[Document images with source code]
• • • •

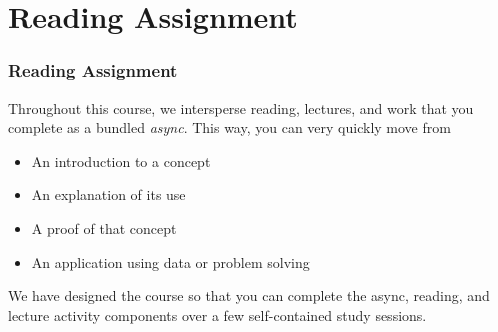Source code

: \documentclass[12pt, block=fill]{beamer}
\begin{document}







%


\section{Reading Assignment}

\begin{frame}
  \frametitle{Reading Assignment}
  Throughout this course, we intersperse reading, lectures, and work
  that you complete as a bundled \textit{async}. This way, you can
  very quickly move from 
  \begin{itemize}
  \item An introduction to a concept
  \item An explanation of its use
  \item A proof of that concept 
  \item An application using data or problem solving
  \end{itemize}
  We have designed the course so that you can complete the async,
  reading, and lecture activity components over a few self-contained
  study sessions.
\end{frame}
\end{document}
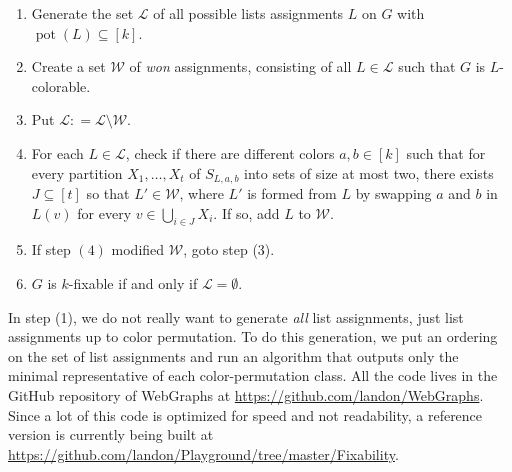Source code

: \documentclass[12pt]{article}
\theoremstyle{plain}
\theoremstyle{definition}
\theoremstyle{remark}
\newcommand{\irange}[1]{\left[#1\right]}
\newcommand{\DefinedAs}{\mathrel{\mathop:}=}
\newcommand{\pot}{\operatorname{pot}}
\begin{document}
\begin{enumerate}
	\item Generate the set $\mathcal{L}$ of all possible lists assignments $L$ on $G$ with $\pot{(L) \subseteq \irange{k}}$.
	\item Create a set $\mathcal{W}$ of \emph{won} assignments, consisting of all $L \in \mathcal{L}$ such that $G$ is $L$-colorable.
	\item Put $\mathcal{L} \DefinedAs \mathcal{L} \setminus \mathcal{W}$.
	\item For each $L \in \mathcal{L}$, check if there are different colors $a,b \in \irange{k}$ such that for every partition
	$X_1, \ldots, X_t$ of $S_{L,a,b}$ into sets of size at most two, there exists $J
	\subseteq \irange{t}$ so that $L' \in \mathcal{W}$, where $L'$ is formed
	from $L$ by swapping $a$ and $b$ in $L(v)$ for every $v \in \bigcup_{i \in J} X_i$.  If so, add $L$ to $\mathcal{W}$.
	\item If step $(4)$ modified $\mathcal{W}$, goto step (3).
	\item $G$ is $k$-fixable if and only if $\mathcal{L} = \emptyset$.
\end{enumerate}

In step (1), we do not really want to generate \emph{all} list assignments, just list assignments up to color permutation.  To do this generation, we put an ordering on the set of list assignments and run an algorithm that outputs only the minimal representative of each color-permutation class.  All the code lives in the GitHub repository of WebGraphs at \url{https://github.com/landon/WebGraphs}.   Since a lot of this code is optimized for speed and not readability, a reference version is currently being built at \url{https://github.com/landon/Playground/tree/master/Fixability}.
\end{document}
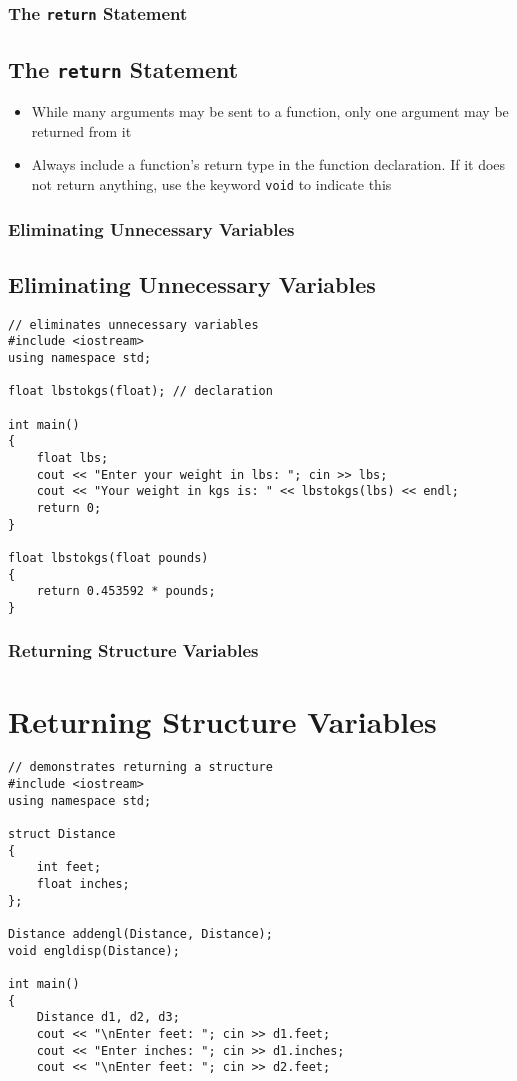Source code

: \documentclass{beamer}
\begin{document}
\begin{frame}
    \frametitle{The \texttt{return} Statement}
    \subsection{The \texttt{return} Statement} %
    \label{sub:the_return_statement}
    \begin{itemize}
        \item While many arguments may be sent to a function, only one argument may be returned from it
        \item Always include a function's return type in the function declaration. If it does not return anything, use the keyword \texttt{void} to indicate this
    \end{itemize}
\end{frame}

\begin{frame} [fragile]
    \frametitle{Eliminating Unnecessary Variables}
    \subsection{Eliminating Unnecessary Variables} %
    \label{sub:eliminating_unnecessary_variables}
    \lstset{style=mystyle}
\begin{lstlisting}
// eliminates unnecessary variables
#include <iostream>
using namespace std;

float lbstokgs(float); // declaration

int main()
{
    float lbs;
    cout << "Enter your weight in lbs: "; cin >> lbs;
    cout << "Your weight in kgs is: " << lbstokgs(lbs) << endl;
    return 0;
}

float lbstokgs(float pounds)
{
    return 0.453592 * pounds;
}
\end{lstlisting}
\end{frame}

\begin{frame} [fragile]
    \frametitle{Returning Structure Variables}
    \section{Returning Structure Variables} %
    \label{sec:returning_structure_variables}
    \lstset{style=mystyle}
\begin{lstlisting}
// demonstrates returning a structure
#include <iostream>
using namespace std;

struct Distance
{
    int feet;
    float inches;
};

Distance addengl(Distance, Distance);
void engldisp(Distance);

int main()
{
    Distance d1, d2, d3;
    cout << "\nEnter feet: "; cin >> d1.feet;
    cout << "Enter inches: "; cin >> d1.inches;
    cout << "\nEnter feet: "; cin >> d2.feet;
\end{lstlisting}
\end{frame}
\end{document}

• • • •

Each entry above should be copied word for word, with the images omitted.

Source code

: \documentclass[12pt, block=fill]{beamer}
\begin{document}







%


\section{Reading Assignment}

\begin{frame}
  \frametitle{Reading Assignment}
  Throughout this course, we intersperse reading, lectures, and work
  that you complete as a bundled \textit{async}. This way, you can
  very quickly move from 
  \begin{itemize}
  \item An introduction to a concept
  \item An explanation of its use
  \item A proof of that concept 
  \item An application using data or problem solving
  \end{itemize}
  We have designed the course so that you can complete the async,
  reading, and lecture activity components over a few self-contained
  study sessions.
\end{frame}
\end{document}
Source code

: \documentclass[12pt]{article}
\theoremstyle{plain}
\theoremstyle{definition}
\theoremstyle{remark}
\newcommand{\irange}[1]{\left[#1\right]}
\newcommand{\DefinedAs}{\mathrel{\mathop:}=}
\newcommand{\pot}{\operatorname{pot}}
\begin{document}
\begin{enumerate}
	\item Generate the set $\mathcal{L}$ of all possible lists assignments $L$ on $G$ with $\pot{(L) \subseteq \irange{k}}$.
	\item Create a set $\mathcal{W}$ of \emph{won} assignments, consisting of all $L \in \mathcal{L}$ such that $G$ is $L$-colorable.
	\item Put $\mathcal{L} \DefinedAs \mathcal{L} \setminus \mathcal{W}$.
	\item For each $L \in \mathcal{L}$, check if there are different colors $a,b \in \irange{k}$ such that for every partition
	$X_1, \ldots, X_t$ of $S_{L,a,b}$ into sets of size at most two, there exists $J
	\subseteq \irange{t}$ so that $L' \in \mathcal{W}$, where $L'$ is formed
	from $L$ by swapping $a$ and $b$ in $L(v)$ for every $v \in \bigcup_{i \in J} X_i$.  If so, add $L$ to $\mathcal{W}$.
	\item If step $(4)$ modified $\mathcal{W}$, goto step (3).
	\item $G$ is $k$-fixable if and only if $\mathcal{L} = \emptyset$.
\end{enumerate}

In step (1), we do not really want to generate \emph{all} list assignments, just list assignments up to color permutation.  To do this generation, we put an ordering on the set of list assignments and run an algorithm that outputs only the minimal representative of each color-permutation class.  All the code lives in the GitHub repository of WebGraphs at \url{https://github.com/landon/WebGraphs}.   Since a lot of this code is optimized for speed and not readability, a reference version is currently being built at \url{https://github.com/landon/Playground/tree/master/Fixability}.
\end{document}
Source code

: \documentclass{beamer}
\begin{document}
\begin{frame}
    \frametitle{The \texttt{return} Statement}
    \subsection{The \texttt{return} Statement} %
    \label{sub:the_return_statement}
    \begin{itemize}
        \item While many arguments may be sent to a function, only one argument may be returned from it
        \item Always include a function's return type in the function declaration. If it does not return anything, use the keyword \texttt{void} to indicate this
    \end{itemize}
\end{frame}

\begin{frame} [fragile]
    \frametitle{Eliminating Unnecessary Variables}
    \subsection{Eliminating Unnecessary Variables} %
    \label{sub:eliminating_unnecessary_variables}
    \lstset{style=mystyle}
\begin{lstlisting}
// eliminates unnecessary variables
#include <iostream>
using namespace std;

float lbstokgs(float); // declaration

int main()
{
    float lbs;
    cout << "Enter your weight in lbs: "; cin >> lbs;
    cout << "Your weight in kgs is: " << lbstokgs(lbs) << endl;
    return 0;
}

float lbstokgs(float pounds)
{
    return 0.453592 * pounds;
}
\end{lstlisting}
\end{frame}

\begin{frame} [fragile]
    \frametitle{Returning Structure Variables}
    \section{Returning Structure Variables} %
    \label{sec:returning_structure_variables}
    \lstset{style=mystyle}
\begin{lstlisting}
// demonstrates returning a structure
#include <iostream>
using namespace std;

struct Distance
{
    int feet;
    float inches;
};

Distance addengl(Distance, Distance);
void engldisp(Distance);

int main()
{
    Distance d1, d2, d3;
    cout << "\nEnter feet: "; cin >> d1.feet;
    cout << "Enter inches: "; cin >> d1.inches;
    cout << "\nEnter feet: "; cin >> d2.feet;
\end{lstlisting}
\end{frame}
\end{document}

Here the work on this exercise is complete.